A separate problem with the chocolate was that I found that the milk chocolate bars I was using were on the one hand ideal for melting and pouring evenly (once melted) over the buttercrunch, yet on the other hand seemed to melt a bit too easily for my liking in the final product.

The melted chocolate, a combination of chocolate chips (traditionally used for making cookies and the like), and milk chocolate buttons

My brother and my mother both tried the “crunch” I’d made, and immediately took a great liking to it. My brother, whom I believe was being mildly gracious beyond otherwise liking what I’d made, asked about how hard it must have been to make the candy as good as the commercial offerings to which we were accustomed.

The time it took to cook the buttercrunch part had taught me to answer that it was principally a matter of patience while cooking the buttecrunch part as it took its time to rise to the correct temperature of 300F, and that beyond that, the success appeared to be largely due to a simple and successful recipe that I had consulted.

My next attempt experimented with separate parts of the recipe:

a) spreading the amount of “crunch” called for in the recipe over two baking pans instead of one, in order to make it less thick; and,

The buttercrunch poured and spread over two surfaces, using parchment paper

b) only attempting to coat one side of the candy with chocolate, instead of both;

The buttercrunch covered with the melted chocolate

c) using semi-sweet chocolate chips as the chocolate source, principally because its price was more consistently at the lowest price point of bulk chocolate at my local grocery store.

The first two items were largely a matter of technique, while the choice of chocolate to use was initially a matter of cost. This incidentally addressed my concerns with the melting point of the chocolate, since its melting point also appeared to be a little higher than a number of the milk chocolate bars I was buying, as evidenced by the semi-sweet chocolate chips appearing to take longer to melt in my hands while handling.

Reviews from my brother and my mother indicated that using the semi-sweet chocolate chips was as good as the first batch, but that there was a slight preference for the milk chocolate coating, and that I had largely succeeded at making the candy less thick.

Given the success of the experiment with semi-sweet chocolate chips and the feedback I’d received, I decided to make a 50/50 blend of the semi-sweet chocolate chips and milk chocolate (be they buttons, chocolate bars, or otherwise), hoping to bridge the slight preference for milk chocolate with the apparent slightly higher resistance to melting in one’s hand of the semi-sweet chocolate chips.

This incidentally also lead to an opportunity during my upcoming summer holidays at the cottage to use up various collections of milk chocolate buttons which had been accumulating over a couple of years at the cottage – which is unheated over the winter when I am not there, hence presumably slowing any effect of time on its quality.

Bowl of chocolate chips and milk chocolate buttons, ready to melt (see picture above of melted chocolate)

During my summer holidays at the cottage, I made three batches of the recipe, with uneven results.

The first batch turned out acceptably, however, I noticed that the butter began to separate from the buttercrunch near the end of the cooking phase when I had reached 300F, and, that it seemed to take longer to reach the temperature than at home in the city.
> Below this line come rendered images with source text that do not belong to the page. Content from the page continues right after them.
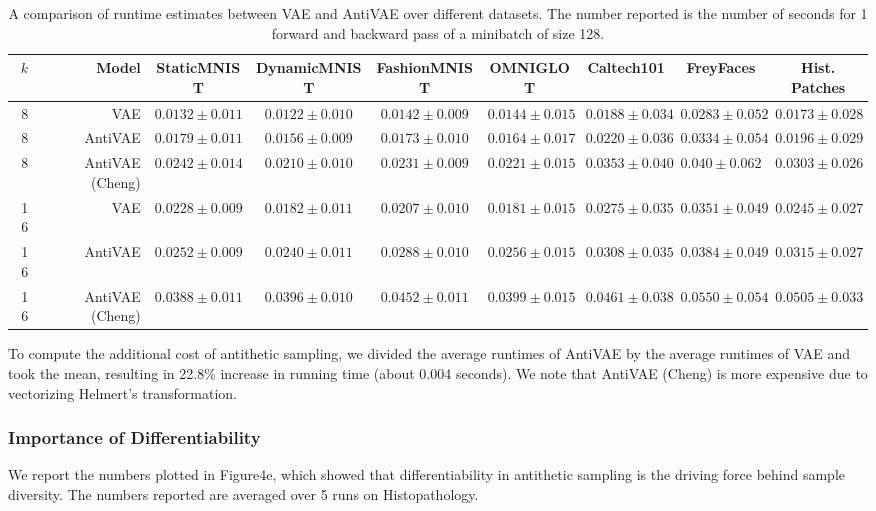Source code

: \begin{table}
\tiny
\centering
\begin{tabular}{r|r|ccccccc}
    $k$ & Model & StaticMNIST & DynamicMNIST & FashionMNIST & OMNIGLOT & Caltech101  & FreyFaces & Hist. Patches \\
    \toprule
    8 & VAE & $0.0132 \pm 0.011$ & $0.0122 \pm 0.010$ & $0.0142 \pm 0.009$ & $0.0144 \pm 0.015$ & $0.0188 \pm 0.034$ & $0.0283 \pm 0.052$ & $0.0173 \pm 0.028$ \\
    8 & AntiVAE & $0.0179 \pm 0.011$ & $0.0156 \pm 0.009$ & $0.0173 \pm 0.010$ & $0.0164 \pm 0.017$ & $0.0220 \pm 0.036$ & $0.0334 \pm 0.054$ & $0.0196 \pm 0.029$ \\
    8 & AntiVAE (Cheng) & $0.0242 \pm 0.014$ & $0.0210 \pm 0.010$ & $0.0231 \pm 0.009$ & $0.0221 \pm 0.015$ & $0.0353 \pm 0.040$ & $0.040 \pm 0.062$ & $0.0303 \pm 0.026$\\
    \hline
    16 & VAE & $0.0228 \pm 0.009$ & $0.0182 \pm 0.011$ & $0.0207 \pm 0.010$ & $0.0181 \pm 0.015$ & $0.0275 \pm 0.035$ & $0.0351 \pm 0.049$ & $0.0245 \pm 0.027$\\
    16 & AntiVAE & $0.0252 \pm 0.009$ & $0.0240 \pm 0.011$ & $0.0288 \pm 0.010$ & $0.0256 \pm 0.015$ & $0.0308 \pm 0.035$ & $0.0384 \pm 0.049$ & $0.0315 \pm 0.027$ \\
    16 & AntiVAE (Cheng) & $0.0388 \pm 0.011$ & $0.0396 \pm 0.010$ & $0.0452 \pm 0.011$ & $0.0399 \pm 0.015$ & $0.0461 \pm 0.038$ & $0.0550 \pm 0.054$ & $0.0505 \pm 0.033$ \\
\end{tabular}
\caption{A comparison of runtime estimates between VAE and AntiVAE over different datasets. The number reported is the number of seconds for 1 forward and backward pass of a minibatch of size 128.}
\label{table:runtime}
\end{table}

To compute the additional cost of antithetic sampling, we divided the average runtimes of AntiVAE by the average runtimes of VAE and took the mean, resulting in 22.8\% increase in running time (about 0.004 seconds). We note that AntiVAE (Cheng) is more expensive due to vectorizing Helmert's transformation.

\subsubsection{Importance of Differentiability}
We report the numbers plotted in Figure4e, which showed that differentiability in antithetic sampling is the driving force behind sample diversity. The numbers reported are averaged over 5 runs on Histopathology.

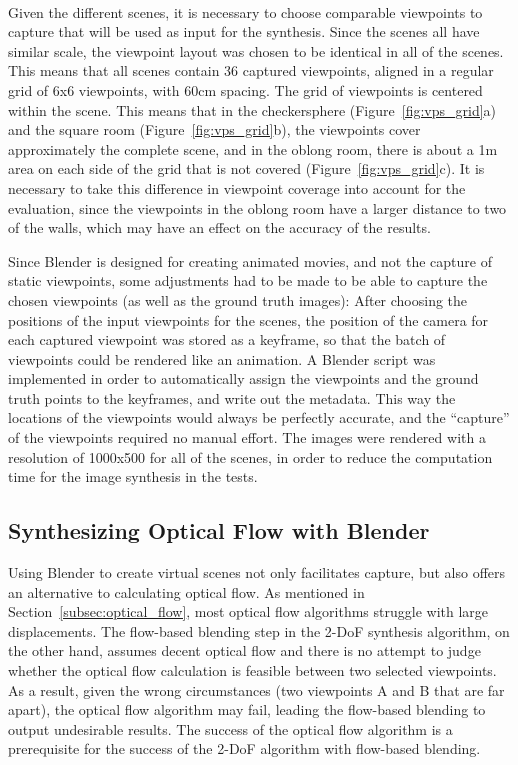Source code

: \paragraph{}
Given the different scenes, it is necessary to choose comparable viewpoints to capture that will be used as input for the synthesis. Since the scenes all have similar scale, the viewpoint layout was chosen to be identical in all of the scenes. This means that all scenes contain 36 captured viewpoints, aligned in a regular grid of 6x6 viewpoints, with 60cm spacing. The grid of viewpoints is centered within the scene. This means that in the checkersphere (Figure~\ref{fig:vps_grid}a) and the square room (Figure~\ref{fig:vps_grid}b), the viewpoints cover approximately the complete scene, and in the oblong room, there is about a 1m area on each side of the grid that is not covered (Figure~\ref{fig:vps_grid}c). It is necessary to take this difference in viewpoint coverage into account for the evaluation, since the viewpoints in the oblong room have a larger distance to two of the walls, which may have an effect on the accuracy of the results.

Since Blender is designed for creating animated movies, and not the capture of static viewpoints, some adjustments had to be made to be able to capture the chosen viewpoints (as well as the ground truth images): After choosing the positions of the input viewpoints for the scenes, the position of the camera for each captured viewpoint was stored as a keyframe, so that the batch of viewpoints could be rendered like an animation. A Blender script was implemented in order to automatically assign the viewpoints and the ground truth points to the keyframes, and write out the metadata. This way the locations of the viewpoints would always be perfectly accurate, and the ``capture'' of the viewpoints required no manual effort. The images were rendered with a resolution of 1000x500 for all of the scenes, in order to reduce the computation time for the image synthesis in the tests.

\subsection{Synthesizing Optical Flow with Blender} \label{subsec:gt_of}
Using Blender to create virtual scenes not only facilitates capture, but also offers an alternative to calculating optical flow. As mentioned in Section~\ref{subsec:optical_flow}, most optical flow algorithms struggle with large displacements. The flow-based blending step in the 2-DoF synthesis algorithm, on the other hand, assumes decent optical flow and there is no attempt to judge whether the optical flow calculation is feasible between two selected viewpoints. As a result, given the wrong circumstances (two viewpoints A and B that are far apart), the optical flow algorithm may fail, leading the flow-based blending to output undesirable results. The success of the optical flow algorithm is a prerequisite for the success of the 2-DoF algorithm with flow-based blending.

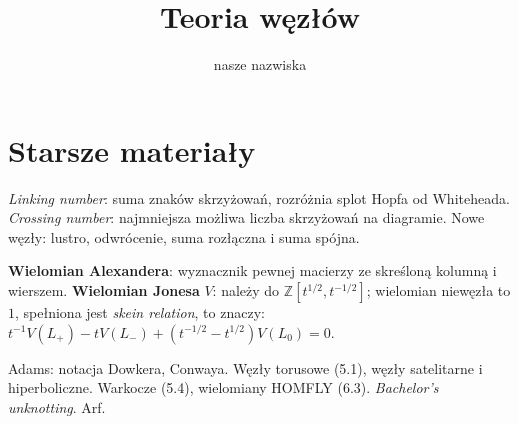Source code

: \documentclass[a4paper, fleqn]{extarticle}
\title{Teoria węzłów}
\author{nasze nazwiska}
\numberwithin{dummy}{section}
\begin{document}
\maketitle
\tableofcontents





%



\newpage

\raggedright

\section*{Starsze materiały}

\emph{Linking number}: suma znaków skrzyżowań, rozróżnia splot Hopfa od Whiteheada.
\emph{Crossing number}: najmniejsza możliwa liczba skrzyżowań na diagramie.
Nowe węzły: lustro, odwrócenie, suma rozłączna i suma spójna.

\textbf{Wielomian Alexandera}: wyznacznik pewnej macierzy ze skreśloną kolumną i wierszem.
\textbf{Wielomian Jonesa} $V$: należy do $\mathbb Z[t^{1/2}, t^{-1/2}]$; wielomian niewęzła to $1$, spełniona jest \emph{skein relation}, to znaczy: $t^{-1}V(L_+)-tV(L_-)+(t^{-1/2}-t^{1/2})V(L_0)=0$.

Adams: notacja Dowkera, Conwaya. Węzły torusowe (5.1), węzły satelitarne i hiperboliczne.
Warkocze (5.4), wielomiany HOMFLY (6.3).
\emph{Bachelor's unknotting}.
Arf.
\end{document}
I also found that it was harder to manage the cooking of the buttercrunch part, due to the heat from the stove rising against my hand holding the thermometer and the pot, making it very hot and dangerous. The stove at the cottage uses traditional electrical coil elements instead of the radiant heat elements to which I’m accustomed at home in the city; the heavy pot I was using at the cottage was a large heavy aluminum pot with a different handle configuration as compared to the somewhat smaller stainless steel pot I used in the city.

Nonetheless, the results of the first batch were sufficiently satisfactory that I was confident to give samples to a couple of neighbours.

The second batch proved more difficult, and underlined two problems I encountered during the first cottage batch, viz. that it seemed to take longer for the buttercrunch to rise to the desired temperature, and the butter seeming to separate. I assumed that this was possibly because the pot at the cottage had a larger surface area, affecting the heating of the buttercrunch part, due to greater heat losses to the ambient air being somewhat higher than in the pot I used at home. I also remembered at this point that I knew that the main burner on that stove heated unevenly.

During this same second batch, the chocolate mixture melted with a bit of difficulty due to the microwave oven being a model of half the capacity power wise to the unit I use at home in the city, affecting how it melted the chocolate and at what rate. A hot spot formed in the mix that burned, but which ultimately mixed in well to the rest of the chocolate without apparent ill effect.

The result from this second batch was what I consider a failure, since the buttercrunch part did not turn crunchy, but rather retained a firm fudge like consistency. As a candy, it was fine and very tasty; however, as buttercrunch, it was a failure.

A few days later, I decided to repeat my experiment, using a smaller pot, hoping that the relatively smaller surface area of the pot would address the heating issue. Unfortunately, the firm fudge-like consistency was repeated, and I again failed to get the crunchy part I was hoping for. I also had some difficulty in with uneven melting of the chocolate, which only affected the spreading of the chocolate, leaving a particularly bumpy surface in the finished product.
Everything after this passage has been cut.